▸ **What this task involves**:
Check each line of the data below for the word "System", then extract the ones that have it.

▸ **Supplied entries**:
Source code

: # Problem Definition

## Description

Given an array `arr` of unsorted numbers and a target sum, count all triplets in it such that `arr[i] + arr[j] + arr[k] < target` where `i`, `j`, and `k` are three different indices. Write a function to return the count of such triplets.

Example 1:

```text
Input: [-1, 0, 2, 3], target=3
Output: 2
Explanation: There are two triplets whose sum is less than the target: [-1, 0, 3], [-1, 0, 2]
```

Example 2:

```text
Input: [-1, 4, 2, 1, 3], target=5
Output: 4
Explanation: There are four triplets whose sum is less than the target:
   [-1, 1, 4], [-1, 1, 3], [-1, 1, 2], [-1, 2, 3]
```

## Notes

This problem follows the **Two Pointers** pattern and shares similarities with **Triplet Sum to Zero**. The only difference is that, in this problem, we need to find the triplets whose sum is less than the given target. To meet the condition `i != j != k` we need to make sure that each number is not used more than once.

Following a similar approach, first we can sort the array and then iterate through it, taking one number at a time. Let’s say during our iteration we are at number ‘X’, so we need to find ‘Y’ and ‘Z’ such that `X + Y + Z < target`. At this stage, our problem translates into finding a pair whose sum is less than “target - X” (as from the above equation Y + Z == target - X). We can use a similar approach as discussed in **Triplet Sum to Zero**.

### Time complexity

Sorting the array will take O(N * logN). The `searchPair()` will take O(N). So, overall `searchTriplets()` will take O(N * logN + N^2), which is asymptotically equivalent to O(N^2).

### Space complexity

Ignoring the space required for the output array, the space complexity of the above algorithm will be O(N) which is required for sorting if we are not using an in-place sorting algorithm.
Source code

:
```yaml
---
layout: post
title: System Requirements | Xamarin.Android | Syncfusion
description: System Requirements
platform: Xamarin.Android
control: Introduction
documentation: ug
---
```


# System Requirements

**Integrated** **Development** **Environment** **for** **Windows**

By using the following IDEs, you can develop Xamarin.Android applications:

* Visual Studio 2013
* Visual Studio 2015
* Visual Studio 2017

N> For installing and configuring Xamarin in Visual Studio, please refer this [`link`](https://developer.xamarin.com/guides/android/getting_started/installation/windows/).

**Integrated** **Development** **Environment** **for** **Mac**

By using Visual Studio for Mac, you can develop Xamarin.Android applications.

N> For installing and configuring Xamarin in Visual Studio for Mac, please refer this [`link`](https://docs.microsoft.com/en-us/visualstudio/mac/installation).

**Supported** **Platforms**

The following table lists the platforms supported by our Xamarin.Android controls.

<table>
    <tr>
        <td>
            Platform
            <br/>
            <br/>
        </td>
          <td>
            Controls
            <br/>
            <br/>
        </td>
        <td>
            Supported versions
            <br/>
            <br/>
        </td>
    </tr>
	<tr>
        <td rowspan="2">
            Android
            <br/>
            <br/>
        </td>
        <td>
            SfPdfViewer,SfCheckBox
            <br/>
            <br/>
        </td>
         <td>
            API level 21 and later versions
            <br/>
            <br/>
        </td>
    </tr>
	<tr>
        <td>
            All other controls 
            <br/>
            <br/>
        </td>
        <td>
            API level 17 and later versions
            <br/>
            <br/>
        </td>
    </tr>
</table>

▸ **Expected answer**:
title: System Requirements | Xamarin.Android | Syncfusion
description: System Requirements
# System Requirements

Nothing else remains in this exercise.